### What needs to be done
Work through the data below and give the number of lines holding the word "existing", without any other text.

Plain-text document sources:
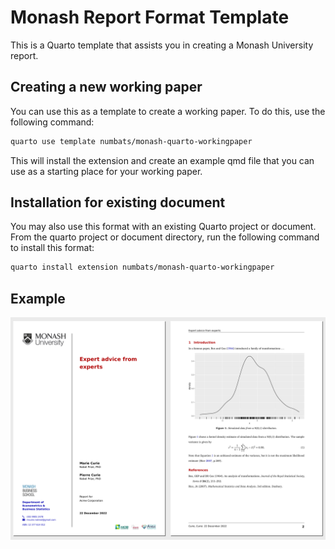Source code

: 
<!-- README.md is generated from README.qmd. Please edit that file -->

# Monash Report Format Template

This is a Quarto template that assists you in creating a Monash
University report.

## Creating a new working paper

You can use this as a template to create a working paper. To do this,
use the following command:

``` bash
quarto use template numbats/monash-quarto-workingpaper
```

This will install the extension and create an example qmd file that you
can use as a starting place for your working paper.

## Installation for existing document

You may also use this format with an existing Quarto project or
document. From the quarto project or document directory, run the
following command to install this format:

``` bash
quarto install extension numbats/monash-quarto-workingpaper
```

## Example

<div>

[![](examples/template.png)](examples/template.pdf)

</div>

### Your response
2